◆ **Work to complete**:
Down to the final line, write out the material beneath exactly, without pictures.

────

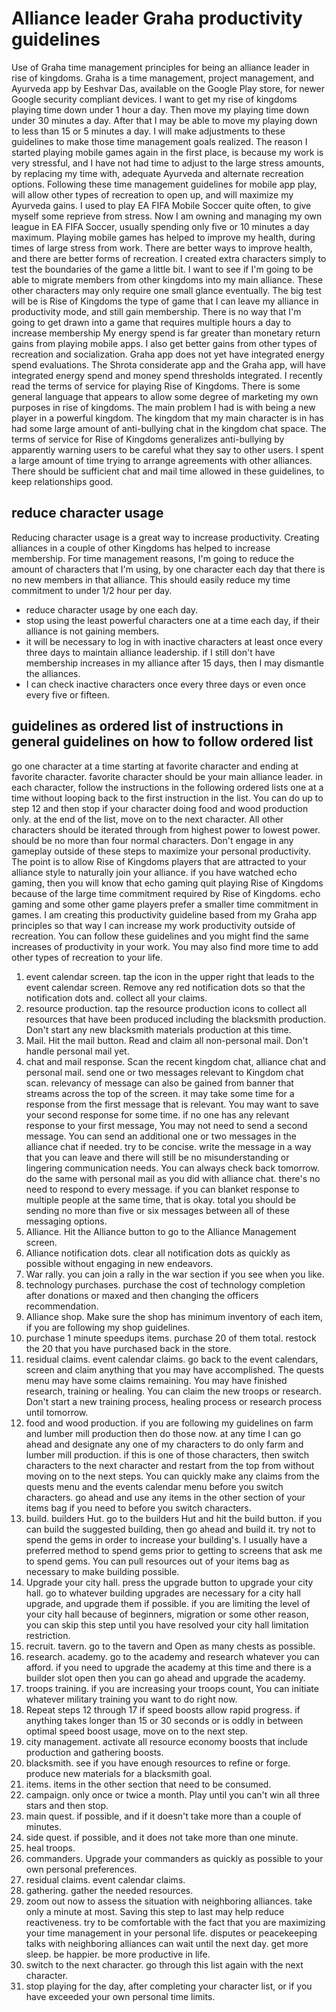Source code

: # Alliance leader Graha productivity guidelines
Use of Graha time management principles for being an alliance leader in rise of kingdoms.
Graha is a time management, project management, and Ayurveda app by Eeshvar Das, available on the Google Play store, for newer Google security compliant devices.
I want to get my rise of kingdoms playing time down under 1 hour a day.
Then move my playing time down under 30 minutes a day.
After that I may be able to move my playing down to less than 15 or 5 minutes a day.
I will make adjustments to these guidelines to make those time management goals realized.
The reason I started playing mobile games again in the first place,
is because my work is very stressful,
and I have not had time to adjust to the large stress amounts,
by replacing my time with,
adequate Ayurveda and alternate recreation options.
Following these time management guidelines for mobile app play, 
will allow other types of recreation to open up,
and will maximize my Ayurveda gains.
I used to play EA FIFA Mobile Soccer quite often,
to give myself some reprieve from stress.
Now I am owning and managing my own league in EA FIFA Soccer, 
usually spending only five or 10 minutes a day maximum.
Playing mobile games has helped to improve my health,
during times of large stress from work.
There are better ways to improve health, 
and there are better forms of recreation.
I created extra characters simply to test the boundaries of the game a little bit.
I want to see if I'm going to be able to migrate members from other kingdoms into my main alliance.
These other characters may only require one small glance eventually.
The big test will be is Rise of Kingdoms the type of game that I can leave my alliance in productivity mode,
and still gain membership.
There is no way that I'm going to get drawn into a game that requires multiple hours a day to increase membership
My energy spend is far greater than monetary return gains from playing mobile apps.
I also get better gains from other types of recreation and socialization.
Graha app does not yet have integrated energy spend evaluations.
The Shrota considerate app and the Graha app, 
will have integrated energy spend and money spend thresholds integrated.
I recently read the terms of service for playing Rise of Kingdoms.
There is some general language that appears to allow some degree of marketing my own purposes in rise of kingdoms.
The main problem I had is with being a new player in a powerful kingdom.
The kingdom that my main character is in has had some large amount of anti-bullying chat in the kingdom chat space.
The terms of service for Rise of Kingdoms generalizes anti-bullying by apparently warning users to be careful what they say to other users.
I spent a large amount of time trying to arrange agreements with other alliances.
There should be sufficient chat and mail time allowed in these guidelines,
to keep relationships good.
## reduce character usage
Reducing character usage is a great way to increase productivity.
Creating alliances in a couple of other Kingdoms has helped to increase membership.
For time management reasons,
I'm going to reduce the amount of characters that I'm using,
by one character each day that there is no new members in that alliance.
This should easily reduce my time commitment to under 1/2 hour per day.
- reduce character usage by one each day.
- stop using the least powerful characters one at a time each day, if their alliance is not gaining members.
- it will be necessary to log in with inactive characters at least once every three days to maintain alliance leadership. if I still don't have membership increases in my alliance after 15 days, then I may dismantle the alliances.
- I can check inactive characters once every three days or even once every five or fifteen.
## guidelines as ordered list of instructions in general guidelines on how to follow ordered list
go one character at a time starting at favorite character and ending at favorite character. favorite character should be your main alliance leader. in each character, follow the instructions in the following ordered lists one at a time without looping back to the first instruction in the list. You can do up to step 12 and then stop if your character doing food and wood production only. at the end of the list, move on to the next character. All other characters should be iterated through from highest power to lowest power. should be no more than four normal characters. Don't engage in any gameplay outside of these steps to maximize your personal productivity. The point is to allow Rise of Kingdoms players that are attracted to your alliance style to naturally join your alliance. if you have watched echo gaming, then you will know that echo gaming quit playing Rise of Kingdoms because of the large time commitment required by Rise of Kingdoms. echo gaming and some other game players prefer a smaller time commitment in games. I am creating this productivity guideline based from my Graha app principles so that way I can increase my work productivity outside of recreation. You can follow these guidelines and you might find the same increases of productivity in your work. You may also find more time to add other types of recreation to your life.
1. event calendar screen. tap the icon in the upper right that leads to the event calendar screen. Remove any red notification dots so that the notification dots and. collect all your claims.
2. resource production. tap the resource production icons to collect all resources that have been produced including the blacksmith production. Don't start any new blacksmith materials production at this time.
3. Mail. Hit the mail button. Read and claim all non-personal mail. Don't handle personal mail yet.
4. chat and mail response. Scan the recent kingdom chat, alliance chat and personal mail. send one or two messages relevant to Kingdom chat scan. relevancy of message can also be gained from banner that streams across the top of the screen. it may take some time for a response from the first message that is relevant. You may want to save your second response for some time. if no one has any relevant response to your first message, You may not need to send a second message. You can send an additional one or two messages in the alliance chat if needed. try to be concise. write the message in a way that you can leave and there will still be no misunderstanding or lingering communication needs. You can always check back tomorrow. do the same with personal mail as you did with alliance chat. there's no need to respond to every message. if you can blanket response to multiple people at the same time, that is okay. total you should be sending no more than five or six messages between all of these messaging options.
5. Alliance. Hit the Alliance button to go to the Alliance Management screen.
6. Alliance notification dots. clear all notification dots as quickly as possible without engaging in new endeavors.
7. War rally. you can join a rally in the war section if you see when you like. 
8. technology purchases. purchase the cost of technology completion after donations or maxed and then changing the officers recommendation.
9. Alliance shop. Make sure the shop has minimum inventory of each item, if you are following my shop guidelines.
10. purchase 1 minute speedups items. purchase 20 of them total. restock the 20 that you have purchased back in the store.
11. residual claims. event calendar claims. go back to the event calendars, screen and claim anything that you may have accomplished. The quests menu may have some claims remaining. You may have finished research, training or healing. You can claim the new troops or research. Don't start a new training process, healing process or research process until tomorrow.
12. food and wood production. if you are following my guidelines on farm and lumber mill production then do those now. at any time I can go ahead and designate any one of my characters to do only farm and lumber mill production. if this is one of those characters, then switch characters to the next character and restart from the top from without moving on to the next steps. You can quickly make any claims from the quests menu and the events calendar menu before you switch characters. go ahead and use any items in the other section of your items bag if you need to before you switch characters.
13. build. builders Hut. go to the builders Hut and hit the build button. if you can build the suggested building, then go ahead and build it. try not to spend the gems in order to increase your building's. I usually have a preferred method to spend gems prior to getting to screens that ask me to spend gems. You can pull resources out of your items bag as necessary to make building possible.
14. Upgrade your city hall. press the upgrade button to upgrade your city hall. go to whatever building upgrades are necessary for a city hall upgrade, and upgrade them if possible. if you are limiting the level of your city hall because of beginners, migration or some other reason, you can skip this step until you have resolved your city hall limitation restriction.
15. recruit. tavern. go to the tavern and Open as many chests as possible.
16. research. academy. go to the academy and research whatever you can afford. if you need to upgrade the academy at this time and there is a builder slot open then you can go ahead and upgrade the academy.
17. troops training. if you are increasing your troops count, You can initiate whatever military training you want to do right now.
18. Repeat steps 12 through 17 if speed boosts allow rapid progress. if anything takes longer than 15 or 30 seconds or is oddly in between optimal speed boost usage, move on to the next step.
19. city management. activate all resource economy boosts that include production and gathering boosts.
20. blacksmith. see if you have enough resources to refine or forge. produce new materials for a blacksmith goal.
21. items. items in the other section that need to be consumed. 
22. campaign. only once or twice a month. Play until you can't win all three stars and then stop.
23. main quest. if possible, and if it doesn't take more than a couple of minutes.
24. side quest. if possible, and it does not take more than one minute.
25. heal troops.
26. commanders. Upgrade your commanders as quickly as possible to your own personal preferences.
27. residual claims. event calendar claims.
28. gathering. gather the needed resources.
29. zoom out now to assess the situation with neighboring alliances. take only a minute at most. Saving this step to last may help reduce reactiveness. try to be comfortable with the fact that you are maximizing your time management in your personal life. disputes or peacekeeping talks with neighboring alliances can wait until the next day. get more sleep. be happier. be more productive in life.
30. switch to the next character. go through this list again with the next character.
31. stop playing for the day, after completing your character list, or if you have exceeded your own personal time limits.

────

◆ **Solved exercise**:
Source code

: # Alliance leader Graha productivity guidelines
Use of Graha time management principles for being an alliance leader in rise of kingdoms.
Graha is a time management, project management, and Ayurveda app by Eeshvar Das, available on the Google Play store, for newer Google security compliant devices.
I want to get my rise of kingdoms playing time down under 1 hour a day.
Then move my playing time down under 30 minutes a day.
After that I may be able to move my playing down to less than 15 or 5 minutes a day.
I will make adjustments to these guidelines to make those time management goals realized.
The reason I started playing mobile games again in the first place,
is because my work is very stressful,
and I have not had time to adjust to the large stress amounts,
by replacing my time with,
adequate Ayurveda and alternate recreation options.
Following these time management guidelines for mobile app play, 
will allow other types of recreation to open up,
and will maximize my Ayurveda gains.
I used to play EA FIFA Mobile Soccer quite often,
to give myself some reprieve from stress.
Now I am owning and managing my own league in EA FIFA Soccer, 
usually spending only five or 10 minutes a day maximum.
Playing mobile games has helped to improve my health,
during times of large stress from work.
There are better ways to improve health, 
and there are better forms of recreation.
I created extra characters simply to test the boundaries of the game a little bit.
I want to see if I'm going to be able to migrate members from other kingdoms into my main alliance.
These other characters may only require one small glance eventually.
The big test will be is Rise of Kingdoms the type of game that I can leave my alliance in productivity mode,
and still gain membership.
There is no way that I'm going to get drawn into a game that requires multiple hours a day to increase membership
My energy spend is far greater than monetary return gains from playing mobile apps.
I also get better gains from other types of recreation and socialization.
Graha app does not yet have integrated energy spend evaluations.
The Shrota considerate app and the Graha app, 
will have integrated energy spend and money spend thresholds integrated.
I recently read the terms of service for playing Rise of Kingdoms.
There is some general language that appears to allow some degree of marketing my own purposes in rise of kingdoms.
The main problem I had is with being a new player in a powerful kingdom.
The kingdom that my main character is in has had some large amount of anti-bullying chat in the kingdom chat space.
The terms of service for Rise of Kingdoms generalizes anti-bullying by apparently warning users to be careful what they say to other users.
I spent a large amount of time trying to arrange agreements with other alliances.
There should be sufficient chat and mail time allowed in these guidelines,
to keep relationships good.
## reduce character usage
Reducing character usage is a great way to increase productivity.
Creating alliances in a couple of other Kingdoms has helped to increase membership.
For time management reasons,
I'm going to reduce the amount of characters that I'm using,
by one character each day that there is no new members in that alliance.
This should easily reduce my time commitment to under 1/2 hour per day.
- reduce character usage by one each day.
- stop using the least powerful characters one at a time each day, if their alliance is not gaining members.
- it will be necessary to log in with inactive characters at least once every three days to maintain alliance leadership. if I still don't have membership increases in my alliance after 15 days, then I may dismantle the alliances.
- I can check inactive characters once every three days or even once every five or fifteen.
## guidelines as ordered list of instructions in general guidelines on how to follow ordered list
go one character at a time starting at favorite character and ending at favorite character. favorite character should be your main alliance leader. in each character, follow the instructions in the following ordered lists one at a time without looping back to the first instruction in the list. You can do up to step 12 and then stop if your character doing food and wood production only. at the end of the list, move on to the next character. All other characters should be iterated through from highest power to lowest power. should be no more than four normal characters. Don't engage in any gameplay outside of these steps to maximize your personal productivity. The point is to allow Rise of Kingdoms players that are attracted to your alliance style to naturally join your alliance. if you have watched echo gaming, then you will know that echo gaming quit playing Rise of Kingdoms because of the large time commitment required by Rise of Kingdoms. echo gaming and some other game players prefer a smaller time commitment in games. I am creating this productivity guideline based from my Graha app principles so that way I can increase my work productivity outside of recreation. You can follow these guidelines and you might find the same increases of productivity in your work. You may also find more time to add other types of recreation to your life.
1. event calendar screen. tap the icon in the upper right that leads to the event calendar screen. Remove any red notification dots so that the notification dots and. collect all your claims.
2. resource production. tap the resource production icons to collect all resources that have been produced including the blacksmith production. Don't start any new blacksmith materials production at this time.
3. Mail. Hit the mail button. Read and claim all non-personal mail. Don't handle personal mail yet.
4. chat and mail response. Scan the recent kingdom chat, alliance chat and personal mail. send one or two messages relevant to Kingdom chat scan. relevancy of message can also be gained from banner that streams across the top of the screen. it may take some time for a response from the first message that is relevant. You may want to save your second response for some time. if no one has any relevant response to your first message, You may not need to send a second message. You can send an additional one or two messages in the alliance chat if needed. try to be concise. write the message in a way that you can leave and there will still be no misunderstanding or lingering communication needs. You can always check back tomorrow. do the same with personal mail as you did with alliance chat. there's no need to respond to every message. if you can blanket response to multiple people at the same time, that is okay. total you should be sending no more than five or six messages between all of these messaging options.
5. Alliance. Hit the Alliance button to go to the Alliance Management screen.
6. Alliance notification dots. clear all notification dots as quickly as possible without engaging in new endeavors.
7. War rally. you can join a rally in the war section if you see when you like. 
8. technology purchases. purchase the cost of technology completion after donations or maxed and then changing the officers recommendation.
9. Alliance shop. Make sure the shop has minimum inventory of each item, if you are following my shop guidelines.
10. purchase 1 minute speedups items. purchase 20 of them total. restock the 20 that you have purchased back in the store.
11. residual claims. event calendar claims. go back to the event calendars, screen and claim anything that you may have accomplished. The quests menu may have some claims remaining. You may have finished research, training or healing. You can claim the new troops or research. Don't start a new training process, healing process or research process until tomorrow.
12. food and wood production. if you are following my guidelines on farm and lumber mill production then do those now. at any time I can go ahead and designate any one of my characters to do only farm and lumber mill production. if this is one of those characters, then switch characters to the next character and restart from the top from without moving on to the next steps. You can quickly make any claims from the quests menu and the events calendar menu before you switch characters. go ahead and use any items in the other section of your items bag if you need to before you switch characters.
13. build. builders Hut. go to the builders Hut and hit the build button. if you can build the suggested building, then go ahead and build it. try not to spend the gems in order to increase your building's. I usually have a preferred method to spend gems prior to getting to screens that ask me to spend gems. You can pull resources out of your items bag as necessary to make building possible.
14. Upgrade your city hall. press the upgrade button to upgrade your city hall. go to whatever building upgrades are necessary for a city hall upgrade, and upgrade them if possible. if you are limiting the level of your city hall because of beginners, migration or some other reason, you can skip this step until you have resolved your city hall limitation restriction.
15. recruit. tavern. go to the tavern and Open as many chests as possible.
16. research. academy. go to the academy and research whatever you can afford. if you need to upgrade the academy at this time and there is a builder slot open then you can go ahead and upgrade the academy.
17. troops training. if you are increasing your troops count, You can initiate whatever military training you want to do right now.
18. Repeat steps 12 through 17 if speed boosts allow rapid progress. if anything takes longer than 15 or 30 seconds or is oddly in between optimal speed boost usage, move on to the next step.
19. city management. activate all resource economy boosts that include production and gathering boosts.
20. blacksmith. see if you have enough resources to refine or forge. produce new materials for a blacksmith goal.
21. items. items in the other section that need to be consumed. 
22. campaign. only once or twice a month. Play until you can't win all three stars and then stop.
23. main quest. if possible, and if it doesn't take more than a couple of minutes.
24. side quest. if possible, and it does not take more than one minute.
25. heal troops.
26. commanders. Upgrade your commanders as quickly as possible to your own personal preferences.
27. residual claims. event calendar claims.
28. gathering. gather the needed resources.
29. zoom out now to assess the situation with neighboring alliances. take only a minute at most. Saving this step to last may help reduce reactiveness. try to be comfortable with the fact that you are maximizing your time management in your personal life. disputes or peacekeeping talks with neighboring alliances can wait until the next day. get more sleep. be happier. be more productive in life.
30. switch to the next character. go through this list again with the next character.
31. stop playing for the day, after completing your character list, or if you have exceeded your own personal time limits.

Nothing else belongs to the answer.